"Да, ваша честь, да.
Да, да, да, сэр".
Пока Джералд раздвигал ее ноги, Джесси слушала, как она
объясняет судье, похожему на Харри Ризнера, как они начали с шелковых шарфов и
как она позволила, чтобы игра продолжалась. И дальше пошли в ход веревки, а за
ними и наручники, хотя она быстро устала ото всей этой дребедени.
Ей это стало противно. Противно? Так противно, что она
позволила Джералду прокатить себя 83 мили от Портленда до озера в октябрьский
выходной? Так противно, что она снова позволила ему привязать себя, как собаку?
Так противно, что она оставила на себе только прозрачные нейлоновые трусики?
Ну как же судья всему этому поверит и ощутит к ней глубокую
симпатию! Разумеется, поверит. Она явственно видела себя на скамье для
свидетелей и слышала показания: "Вот, так я и лежала, в наручниках,
прикованная к спинке кровати, и на мне не было ничего, кроме кое-какого белья с
Виктория-стрит и улыбки, однако в последний момент я изменила свое отношение ко
всему этому. И Джералд знал об этом, значит, это изнасилование.
Да, сэр, именно так. Спасибо, ваша честь".
Она вынырнула из этой красочной фантазии, чтобы увидеть
Джералда, склонившегося над ее трусиками. Он скрючился на коленях между ее ног
с таким глубокомысленным выражением лица, словно собирался сдавать выпускной
экзамен, а не взять силой жену. Струйка белой слюны сползла с его нижней губы.
«Дай ему это сделать, Джесси. Дай ему опорожниться. Это
штука бурлит там у него и не дает ему покоя, ты же знаешь. Она всех их делает
безумными. Когда он освободится от своего груза, ты снова сможешь говорить с
ним. Ты сможешь установить с ним какие-то отношения. Так что не устраивай шума
– просто лежи и жди, пока он кончит».
Хороший совет, и она бы последовала ему, если бы не эта
новая сила, которая появилась в ней… Этот безымянный пришелец однозначно
заключил, что обычный советчик Джесси – она привыкла называть его Хорошей Женой
– на самом деле просто поганый слизняк. Джесси позволила бы ситуации
развиваться, как обычно, однако тут случились сразу две вещи. Во-первых, она осознала,
что, хотя запястья прикованы к спинке кровати, ее ноги свободны. Во-вторых, в
тот момент, когда она поняла это, слюна упала с его подбородка и попала в ее
пупок. Это было какое-то знакомое состояние, она испытала ощущение deja vu.

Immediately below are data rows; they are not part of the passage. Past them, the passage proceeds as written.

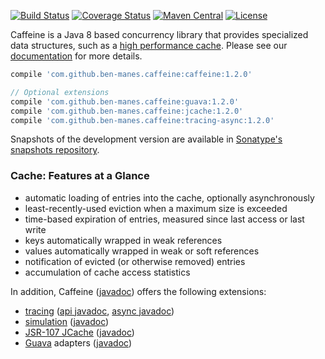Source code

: [![Build Status](https://travis-ci.org/ben-manes/caffeine.svg)](https://travis-ci.org/ben-manes/caffeine)
[![Coverage Status](https://img.shields.io/coveralls/ben-manes/caffeine.svg)](https://coveralls.io/r/ben-manes/caffeine?branch=master)
[![Maven Central](https://maven-badges.herokuapp.com/maven-central/com.github.ben-manes.caffeine/caffeine/badge.svg)](https://maven-badges.herokuapp.com/maven-central/com.github.ben-manes.caffeine/caffeine)
[![License](http://img.shields.io/:license-apache-brightgreen.svg)](http://www.apache.org/licenses/LICENSE-2.0.html)

Caffeine is a Java 8 based concurrency library that provides specialized data structures, such as a
[high performance cache][1]. Please see our [documentation][2] for more details.

```gradle
compile 'com.github.ben-manes.caffeine:caffeine:1.2.0'

// Optional extensions
compile 'com.github.ben-manes.caffeine:guava:1.2.0'
compile 'com.github.ben-manes.caffeine:jcache:1.2.0'
compile 'com.github.ben-manes.caffeine:tracing-async:1.2.0'
```

Snapshots of the development version are available in 
[Sonatype's snapshots repository](https://oss.sonatype.org/content/repositories/snapshots).

### Cache: Features at a Glance

 * automatic loading of entries into the cache, optionally asynchronously
 * least-recently-used eviction when a maximum size is exceeded
 * time-based expiration of entries, measured since last access or last write
 * keys automatically wrapped in weak references
 * values automatically wrapped in weak or soft references
 * notification of evicted (or otherwise removed) entries
 * accumulation of cache access statistics

In addition, Caffeine ([javadoc][3]) offers the following extensions:
 * [tracing][4] ([api javadoc][5], [async javadoc][6])
 * [simulation][7] ([javadoc][8])
 * [JSR-107 JCache][9] ([javadoc][10])
 * [Guava][11] adapters ([javadoc][12])

[1]: https://github.com/ben-manes/caffeine/wiki/Benchmarks
[2]: https://github.com/ben-manes/caffeine/wiki
[3]: http://www.javadoc.io/doc/com.github.ben-manes.caffeine/caffeine
[4]: https://github.com/ben-manes/caffeine/wiki/Tracing
[5]: http://www.javadoc.io/doc/com.github.ben-manes.caffeine/tracing-api
[6]: http://www.javadoc.io/doc/com.github.ben-manes.caffeine/tracing-async
[7]: https://github.com/ben-manes/caffeine/wiki/Simulator
[8]: http://www.javadoc.io/doc/com.github.ben-manes.caffeine/simulator
[9]: https://github.com/ben-manes/caffeine/wiki/JCache
[10]: http://www.javadoc.io/doc/com.github.ben-manes.caffeine/jcache
[11]: https://github.com/ben-manes/caffeine/wiki/Guava
[12]: http://www.javadoc.io/doc/com.github.ben-manes.caffeine/guava
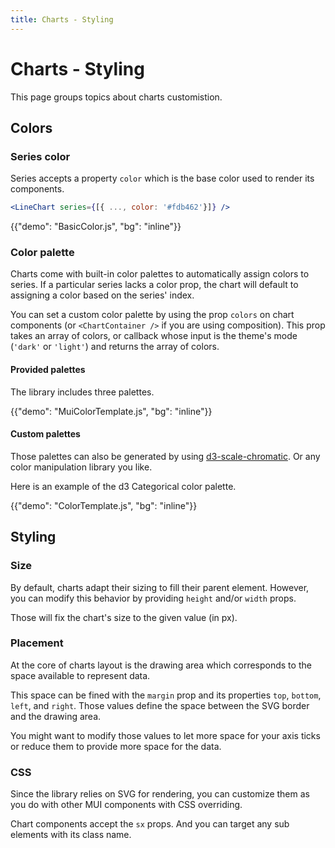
 ```yaml
---
title: Charts - Styling
---
```


# Charts - Styling

<p class="description">This page groups topics about charts customistion.</p>

## Colors

### Series color

Series accepts a property `color` which is the base color used to render its components.

```jsx
<LineChart series={[{ ..., color: '#fdb462'}]} />
```

{{"demo": "BasicColor.js", "bg": "inline"}}

### Color palette

Charts come with built-in color palettes to automatically assign colors to series.
If a particular series lacks a color prop, the chart will default to assigning a color based on the series' index.

You can set a custom color palette by using the prop `colors` on chart components (or `<ChartContainer />` if you are using composition).
This prop takes an array of colors, or callback whose input is the theme's mode (`'dark'` or `'light'`) and returns the array of colors.

#### Provided palettes

The library includes three palettes.

{{"demo": "MuiColorTemplate.js", "bg": "inline"}}

#### Custom palettes

Those palettes can also be generated by using [d3-scale-chromatic](https://observablehq.com/@d3/color-schemes).
Or any color manipulation library you like.

Here is an example of the d3 Categorical color palette.

{{"demo": "ColorTemplate.js", "bg": "inline"}}

## Styling

### Size

By default, charts adapt their sizing to fill their parent element.
However, you can modify this behavior by providing `height` and/or `width` props.

Those will fix the chart's size to the given value (in px).

### Placement

At the core of charts layout is the drawing area which corresponds to the space available to represent data.

This space can be fined with the `margin` prop and its properties `top`, `bottom`, `left`, and `right`.
Those values define the space between the SVG border and the drawing area.

You might want to modify those values to let more space for your axis ticks or reduce them to provide more space for the data.

### CSS

Since the library relies on SVG for rendering, you can customize them as you do with other MUI components with CSS overriding.

Chart components accept the `sx` props.
And you can target any sub elements with its class name.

Комната вдруг словно потемнела, будто свет стал проникать сквозь дымчатое
стекло.
«Это его дрянь, – подумала она, хотя понятно было, что это
не так, – его дрянная слизь…» Ее реакция была направлена не столько против
Джералда, сколько против отвращения, которое закипело в глубине ее рассудка. В
сущности, она не собиралась что-то предпринимать осознанно, просто действовала
инстинктивно, как женщина, со страхом и гадливостью ощутившая, что в ее волосах
запуталась летучая мышь.
Она подобрала свои ноги – при этом правое колено чуть не
задело его опускающийся все ниже подбородок – и затем с силой выпрямила их.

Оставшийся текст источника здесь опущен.